[WHAT THE EXERCISE ASKS] From the records below, set down exactly the lines starting with the line that contains "k-fold cross-validation is" and going on through the line that contains "One important consideration". Nothing else is wanted.

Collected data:
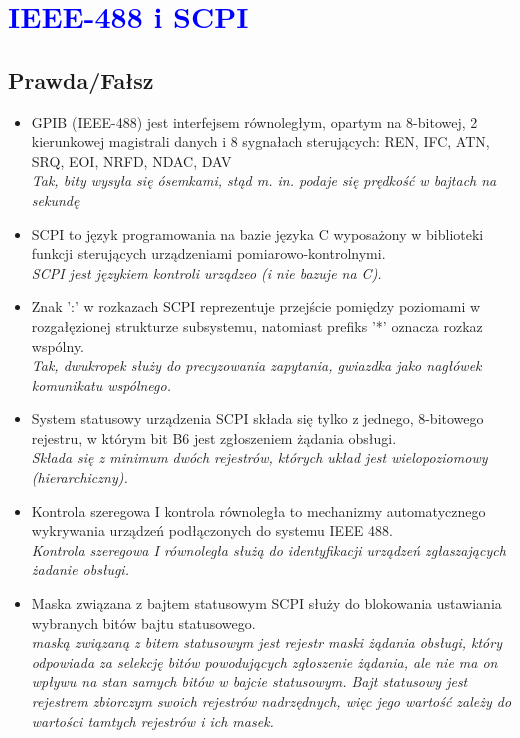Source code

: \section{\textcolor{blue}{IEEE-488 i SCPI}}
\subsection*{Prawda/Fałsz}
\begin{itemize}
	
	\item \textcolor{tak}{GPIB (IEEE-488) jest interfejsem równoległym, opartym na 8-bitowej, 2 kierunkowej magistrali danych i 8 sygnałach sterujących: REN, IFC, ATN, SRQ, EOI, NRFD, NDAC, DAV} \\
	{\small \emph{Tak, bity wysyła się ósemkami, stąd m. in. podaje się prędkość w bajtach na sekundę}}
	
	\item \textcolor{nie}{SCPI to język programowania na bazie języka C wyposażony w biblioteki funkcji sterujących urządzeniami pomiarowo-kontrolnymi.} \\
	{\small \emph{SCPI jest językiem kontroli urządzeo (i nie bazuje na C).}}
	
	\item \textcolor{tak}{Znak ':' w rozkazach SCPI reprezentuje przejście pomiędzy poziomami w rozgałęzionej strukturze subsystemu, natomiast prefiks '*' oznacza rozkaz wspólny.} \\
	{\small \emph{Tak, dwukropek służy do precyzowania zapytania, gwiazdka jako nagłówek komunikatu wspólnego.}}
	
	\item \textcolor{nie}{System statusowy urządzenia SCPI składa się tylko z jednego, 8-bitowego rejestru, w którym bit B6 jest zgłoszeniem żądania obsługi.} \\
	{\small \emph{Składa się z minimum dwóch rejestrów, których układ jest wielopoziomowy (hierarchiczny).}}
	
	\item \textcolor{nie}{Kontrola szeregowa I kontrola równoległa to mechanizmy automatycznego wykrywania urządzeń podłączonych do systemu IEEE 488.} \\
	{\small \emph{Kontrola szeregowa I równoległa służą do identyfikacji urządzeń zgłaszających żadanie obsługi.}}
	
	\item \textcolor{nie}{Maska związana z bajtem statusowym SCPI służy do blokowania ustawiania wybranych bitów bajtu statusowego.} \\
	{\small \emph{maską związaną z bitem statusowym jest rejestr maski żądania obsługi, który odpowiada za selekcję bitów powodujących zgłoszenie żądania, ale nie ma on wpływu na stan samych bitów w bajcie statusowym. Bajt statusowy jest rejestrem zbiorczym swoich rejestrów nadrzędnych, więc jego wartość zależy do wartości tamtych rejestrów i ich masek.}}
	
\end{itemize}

---

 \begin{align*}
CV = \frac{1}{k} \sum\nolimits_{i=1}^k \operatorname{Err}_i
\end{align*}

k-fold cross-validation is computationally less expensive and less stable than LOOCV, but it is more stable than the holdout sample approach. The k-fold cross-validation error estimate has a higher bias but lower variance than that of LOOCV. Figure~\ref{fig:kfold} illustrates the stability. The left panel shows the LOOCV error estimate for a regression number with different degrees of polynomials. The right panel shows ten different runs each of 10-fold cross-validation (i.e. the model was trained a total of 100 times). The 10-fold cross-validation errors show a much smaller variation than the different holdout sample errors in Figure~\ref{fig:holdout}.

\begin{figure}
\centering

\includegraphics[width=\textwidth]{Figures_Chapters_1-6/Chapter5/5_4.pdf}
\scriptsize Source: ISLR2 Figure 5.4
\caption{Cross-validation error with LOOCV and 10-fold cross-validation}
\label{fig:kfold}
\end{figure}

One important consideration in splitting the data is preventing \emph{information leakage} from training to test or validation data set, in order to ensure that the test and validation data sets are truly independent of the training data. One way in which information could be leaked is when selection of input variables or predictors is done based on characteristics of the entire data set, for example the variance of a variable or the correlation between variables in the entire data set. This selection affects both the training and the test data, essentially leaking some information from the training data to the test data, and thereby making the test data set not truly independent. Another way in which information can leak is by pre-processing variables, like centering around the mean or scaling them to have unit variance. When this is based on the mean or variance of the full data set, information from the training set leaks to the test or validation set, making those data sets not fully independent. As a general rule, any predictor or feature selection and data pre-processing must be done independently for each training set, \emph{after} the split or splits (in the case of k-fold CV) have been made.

==

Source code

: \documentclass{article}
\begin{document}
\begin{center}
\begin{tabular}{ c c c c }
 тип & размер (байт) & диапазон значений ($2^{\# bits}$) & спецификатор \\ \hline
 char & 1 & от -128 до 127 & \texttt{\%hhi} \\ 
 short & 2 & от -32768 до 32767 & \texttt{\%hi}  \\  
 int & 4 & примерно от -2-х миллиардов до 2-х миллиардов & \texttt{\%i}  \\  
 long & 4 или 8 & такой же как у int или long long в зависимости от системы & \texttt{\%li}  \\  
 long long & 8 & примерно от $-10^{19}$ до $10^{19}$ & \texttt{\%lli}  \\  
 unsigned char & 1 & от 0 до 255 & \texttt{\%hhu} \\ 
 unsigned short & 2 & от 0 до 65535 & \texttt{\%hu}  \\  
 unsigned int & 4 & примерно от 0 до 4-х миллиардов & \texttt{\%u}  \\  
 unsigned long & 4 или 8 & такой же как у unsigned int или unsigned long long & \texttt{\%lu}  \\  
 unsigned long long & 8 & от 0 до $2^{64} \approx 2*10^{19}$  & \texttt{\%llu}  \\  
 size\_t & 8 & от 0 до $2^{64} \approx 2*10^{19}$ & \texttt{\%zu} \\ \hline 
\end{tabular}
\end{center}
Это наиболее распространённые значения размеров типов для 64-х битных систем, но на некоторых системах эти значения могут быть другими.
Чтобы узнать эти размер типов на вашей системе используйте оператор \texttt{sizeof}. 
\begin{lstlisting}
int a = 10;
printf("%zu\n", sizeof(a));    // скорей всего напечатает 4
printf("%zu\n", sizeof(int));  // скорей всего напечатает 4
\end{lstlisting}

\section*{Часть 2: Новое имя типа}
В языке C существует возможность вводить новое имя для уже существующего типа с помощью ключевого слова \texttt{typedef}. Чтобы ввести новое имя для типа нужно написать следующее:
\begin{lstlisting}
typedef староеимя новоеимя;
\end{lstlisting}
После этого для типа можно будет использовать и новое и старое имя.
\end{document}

[COMPLETED TASK]
k-fold cross-validation is computationally less expensive and less stable than LOOCV, but it is more stable than the holdout sample approach. The k-fold cross-validation error estimate has a higher bias but lower variance than that of LOOCV. Figure~\ref{fig:kfold} illustrates the stability. The left panel shows the LOOCV error estimate for a regression number with different degrees of polynomials. The right panel shows ten different runs each of 10-fold cross-validation (i.e. the model was trained a total of 100 times). The 10-fold cross-validation errors show a much smaller variation than the different holdout sample errors in Figure~\ref{fig:holdout}.

\begin{figure}
\centering

\includegraphics[width=\textwidth]{Figures_Chapters_1-6/Chapter5/5_4.pdf}
\scriptsize Source: ISLR2 Figure 5.4
\caption{Cross-validation error with LOOCV and 10-fold cross-validation}
\label{fig:kfold}
\end{figure}

One important consideration in splitting the data is preventing \emph{information leakage} from training to test or validation data set, in order to ensure that the test and validation data sets are truly independent of the training data. One way in which information could be leaked is when selection of input variables or predictors is done based on characteristics of the entire data set, for example the variance of a variable or the correlation between variables in the entire data set. This selection affects both the training and the test data, essentially leaking some information from the training data to the test data, and thereby making the test data set not truly independent. Another way in which information can leak is by pre-processing variables, like centering around the mean or scaling them to have unit variance. When this is based on the mean or variance of the full data set, information from the training set leaks to the test or validation set, making those data sets not fully independent. As a general rule, any predictor or feature selection and data pre-processing must be done independently for each training set, \emph{after} the split or splits (in the case of k-fold CV) have been made.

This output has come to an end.